»Der Talmud lebt auch heute noch.« – Mit diesem Satz schließt der österreichische Judaist
Günter Stemberger seine vielbeachtete Einführung zum Talmud. Dieser Schluss stellt zum
einen die fortwährende Geltung des religiösen Textes heraus, weist zum anderen mit dem Zusatz
noch aber auf eine Art Zukunftspessimismus hin. Der Hinweis auf dieses letzte Wort soll
hier nicht überbewertet werden, zumindest scheint sich darin aber die stete Auseinandersetzung
mit der (zukünftigen) Geltung des Talmuds widerzuspiegeln.
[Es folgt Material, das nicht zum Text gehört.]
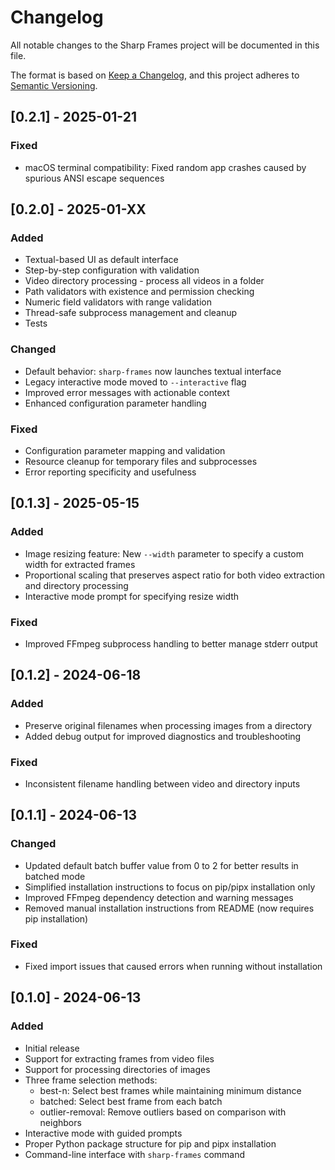 # Changelog

All notable changes to the Sharp Frames project will be documented in this file.

The format is based on [Keep a Changelog](https://keepachangelog.com/en/1.0.0/),
and this project adheres to [Semantic Versioning](https://semver.org/spec/v2.0.0.html).

## [0.2.1] - 2025-01-21

### Fixed
- macOS terminal compatibility: Fixed random app crashes caused by spurious ANSI escape sequences

## [0.2.0] - 2025-01-XX

### Added
- Textual-based UI as default interface
- Step-by-step configuration with validation
- Video directory processing - process all videos in a folder
- Path validators with existence and permission checking
- Numeric field validators with range validation
- Thread-safe subprocess management and cleanup
- Tests

### Changed
- Default behavior: `sharp-frames` now launches textual interface
- Legacy interactive mode moved to `--interactive` flag
- Improved error messages with actionable context
- Enhanced configuration parameter handling

### Fixed
- Configuration parameter mapping and validation
- Resource cleanup for temporary files and subprocesses
- Error reporting specificity and usefulness

## [0.1.3] - 2025-05-15

### Added
- Image resizing feature: New `--width` parameter to specify a custom width for extracted frames
- Proportional scaling that preserves aspect ratio for both video extraction and directory processing
- Interactive mode prompt for specifying resize width

### Fixed
- Improved FFmpeg subprocess handling to better manage stderr output

## [0.1.2] - 2024-06-18

### Added
- Preserve original filenames when processing images from a directory
- Added debug output for improved diagnostics and troubleshooting

### Fixed
- Inconsistent filename handling between video and directory inputs

## [0.1.1] - 2024-06-13

### Changed
- Updated default batch buffer value from 0 to 2 for better results in batched mode
- Simplified installation instructions to focus on pip/pipx installation only
- Improved FFmpeg dependency detection and warning messages
- Removed manual installation instructions from README (now requires pip installation)

### Fixed
- Fixed import issues that caused errors when running without installation

## [0.1.0] - 2024-06-13

### Added
- Initial release
- Support for extracting frames from video files
- Support for processing directories of images
- Three frame selection methods:
  - best-n: Select best frames while maintaining minimum distance
  - batched: Select best frame from each batch
  - outlier-removal: Remove outliers based on comparison with neighbors
- Interactive mode with guided prompts
- Proper Python package structure for pip and pipx installation
- Command-line interface with `sharp-frames` command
Im Zuge der jüdischen Reformbewegungen in der Mitte des 19. Jahrhundert schrieb etwa
Abraham Geiger diesem Werk eine Reflexion ständiger gesetzlicher Kreativität zu, die immer
auf ihre Umgebung reagiere. Zudem seien der Talmud wie auch die Bibel als Produkte ihrer
Zeit anzusehen. Derlei Thesen sind auf eben jene Auseinandersetzung zurückzuführen, die
den Talmud und seine Historie von jeher zu begleiten scheinen: Inwieweit kann der jahrhundertealte
Talmud mit seinen Gesetzen Geltung in der Gegenwart erheben, in der andere Umstände
herrschen und sich andere Fragen stellen? Geiger beantwortete die Frage also mit dem
Herausstellen der Fähigkeit des Textes, auf seine Umgebung zu reagieren und mit dem In-Beziehung-
Setzen zu dessen Entstehungszeit, ohne den Talmud als sakrales Relikt zu deklassieren.
Für den Gläubigen stellt sich die Frage nach der Geltung des Talmud nicht, denn für ihn
stellt das Werk »die einzige Quelle [dar], aus welcher das Judentum geflossen [ist, den]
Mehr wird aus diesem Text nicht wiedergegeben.